Constructing the Graduate-Level Sampling Weights. The graduate sampling weight is the product of the institution-level, nonresponse-adjusted weight and the inverse of the conditional probability of selecting the graduate, given that the individual’s institution was selected. The next step will be a weighting adjustment to account for graduate nonresponse. The graduates will be classified as eligible respondents, eligible nonrespondents, ineligible, or eligibility unknown. In addition, the sample can be also partitioned into two groups: located and not located. The graduate level nonresponse adjustment will be computed in three steps: adjustment for not-located cases, adjustment for eligibility unknown cases, and adjustment for eligible nonrespondents. Consequently, the graduate, nonresponse-adjusted weight is the product of these three factors (factor 1 for not-located cases, factor 2 for eligibility unknown cases, and factor 3 for nonrespondents) and the base weight.


Adjustment for Multiple Chances of Selection (Multiplicity Adjustment). The next adjustment to the graduate weight involves those responding graduates who could have been sampled more than once. For example, a person who obtained a U.S. bachelor’s degree in June 2008 and a U.S. master’s degree in June 2009 (both in eligible fields) could have been sampled for either degree. If a respondent had multiple degrees from within or across sampled schools, he or she will very likely be identified before the sample selection so that no graduate will be sampled more than once. Consequently, multiple degree holders are expected to be identified in the weighting stage if they reported eligible degrees from nonsampled schools in addition to sampled schools. To make the survey estimates essentially unbiased, the weights of all responding graduates who could have been sampled multiple times (but not identified at the time of sampling) will be divided by the number of times of possible selection.


Raking Adjustment. As in the past, a raking procedure will be applied to enhance the precision of the 2010 NSRCG estimates after adjusting for multiple degrees. Raking is a method of adjustment that ensures the adjusted weights of the respondents conform to each of the marginal distributions of the auxiliary variables (Deming and Stephan 1940). Raking involves an iterative adjustment of the weights in which fitting methods—such as an iterative proportional fitting algorithm or least squares—are used.

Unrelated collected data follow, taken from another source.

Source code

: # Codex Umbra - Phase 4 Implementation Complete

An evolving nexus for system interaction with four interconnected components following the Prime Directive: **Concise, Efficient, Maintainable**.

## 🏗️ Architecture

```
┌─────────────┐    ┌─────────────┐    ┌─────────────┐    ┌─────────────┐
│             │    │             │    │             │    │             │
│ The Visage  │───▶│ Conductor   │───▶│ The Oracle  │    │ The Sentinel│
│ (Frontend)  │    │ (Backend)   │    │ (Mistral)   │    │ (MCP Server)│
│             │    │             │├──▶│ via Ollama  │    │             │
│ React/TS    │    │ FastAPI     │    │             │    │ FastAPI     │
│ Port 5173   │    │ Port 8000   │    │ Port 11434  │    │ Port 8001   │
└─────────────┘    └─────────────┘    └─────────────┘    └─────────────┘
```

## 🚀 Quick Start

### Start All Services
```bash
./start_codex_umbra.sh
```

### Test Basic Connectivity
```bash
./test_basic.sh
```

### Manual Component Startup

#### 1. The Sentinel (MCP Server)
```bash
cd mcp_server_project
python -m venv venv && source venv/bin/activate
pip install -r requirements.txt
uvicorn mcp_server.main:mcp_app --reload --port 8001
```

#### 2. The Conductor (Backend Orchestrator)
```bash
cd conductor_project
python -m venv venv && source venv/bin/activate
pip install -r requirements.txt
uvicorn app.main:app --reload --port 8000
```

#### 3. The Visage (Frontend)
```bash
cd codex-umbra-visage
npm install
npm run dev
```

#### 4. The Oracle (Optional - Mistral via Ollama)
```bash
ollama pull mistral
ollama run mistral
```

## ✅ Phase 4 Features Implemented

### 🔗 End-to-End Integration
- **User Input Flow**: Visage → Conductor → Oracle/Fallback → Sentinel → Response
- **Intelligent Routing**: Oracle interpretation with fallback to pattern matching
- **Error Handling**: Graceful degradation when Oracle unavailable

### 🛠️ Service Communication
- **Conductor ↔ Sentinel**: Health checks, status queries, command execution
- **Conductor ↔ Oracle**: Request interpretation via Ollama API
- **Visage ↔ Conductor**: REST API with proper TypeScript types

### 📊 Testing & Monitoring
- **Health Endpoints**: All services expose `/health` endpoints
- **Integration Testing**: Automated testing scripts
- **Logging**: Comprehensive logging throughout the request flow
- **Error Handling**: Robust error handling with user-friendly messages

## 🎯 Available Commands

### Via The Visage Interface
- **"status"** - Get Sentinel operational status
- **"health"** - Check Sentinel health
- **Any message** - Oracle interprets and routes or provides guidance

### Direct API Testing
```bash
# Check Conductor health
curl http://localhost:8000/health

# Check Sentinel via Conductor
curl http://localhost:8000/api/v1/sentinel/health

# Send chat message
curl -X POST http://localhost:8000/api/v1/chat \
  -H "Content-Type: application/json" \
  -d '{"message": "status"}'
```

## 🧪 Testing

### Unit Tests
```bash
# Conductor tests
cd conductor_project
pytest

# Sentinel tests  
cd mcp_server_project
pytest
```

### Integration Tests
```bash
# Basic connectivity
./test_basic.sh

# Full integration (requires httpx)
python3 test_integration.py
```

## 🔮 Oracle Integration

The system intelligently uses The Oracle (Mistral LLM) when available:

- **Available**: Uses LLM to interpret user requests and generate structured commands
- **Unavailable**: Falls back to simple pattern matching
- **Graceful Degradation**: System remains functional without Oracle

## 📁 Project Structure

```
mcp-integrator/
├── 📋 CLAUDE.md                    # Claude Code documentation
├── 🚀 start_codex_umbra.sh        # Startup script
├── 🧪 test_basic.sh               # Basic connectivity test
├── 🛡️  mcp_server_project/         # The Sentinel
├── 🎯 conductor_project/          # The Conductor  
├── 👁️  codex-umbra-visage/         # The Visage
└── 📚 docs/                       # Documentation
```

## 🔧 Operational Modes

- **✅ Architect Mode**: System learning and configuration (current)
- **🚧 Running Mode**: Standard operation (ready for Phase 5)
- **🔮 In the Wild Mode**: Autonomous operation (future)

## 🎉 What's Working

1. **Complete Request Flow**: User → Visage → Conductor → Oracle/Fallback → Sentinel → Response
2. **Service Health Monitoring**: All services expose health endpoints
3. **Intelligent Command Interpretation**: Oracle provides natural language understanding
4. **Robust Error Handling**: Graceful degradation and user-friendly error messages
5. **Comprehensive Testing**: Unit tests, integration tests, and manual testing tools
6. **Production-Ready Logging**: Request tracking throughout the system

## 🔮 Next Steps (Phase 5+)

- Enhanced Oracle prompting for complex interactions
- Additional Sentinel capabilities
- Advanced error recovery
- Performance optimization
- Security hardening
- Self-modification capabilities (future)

Trimming of Outlier Weights. Raked weights will be evaluated for the existence of outlier weights. To do this, weighted counts for the present and past survey year will be compared for rare populations subject to oversampling (that is, black, Hispanic, and American Indian/Alaska Native). When rare populations are oversampled, excessive variation can occur in the population counts from year to year, particularly when members of rare populations are unexpectedly encountered in sampling a “non-rare” stratum. The large weight given to these rare cases when sampled from a non-rare stratum can cause even one such selection to distort rare population counts from one year to the next. The increase in sampling error can be substantial if the range of weights is large. In particular, extremely large sampling weights can seriously reduce survey precision.


To correct outlier problems, the weight of the outliers will be trimmed by investigating weight distributions for each analytic domain of interest. The raking adjustment will be repeated after weight trimming. This second iteration of raking will serve as a smoothing adjustment to recover the amount trimmed from the outlier weights.


Constructing the Final Weight and Replicate Weights. The final analysis weight will be constructed by implementing the above-mentioned procedures: sampling, nonresponse adjustment, multiplicity adjustment, raking, and trimming. A set of replicate weights will be produced based on the jackknife replication method. The entire weighting process applied to the full sample will then be applied separately to each of the replicates to produce a set of replicate weights for each record.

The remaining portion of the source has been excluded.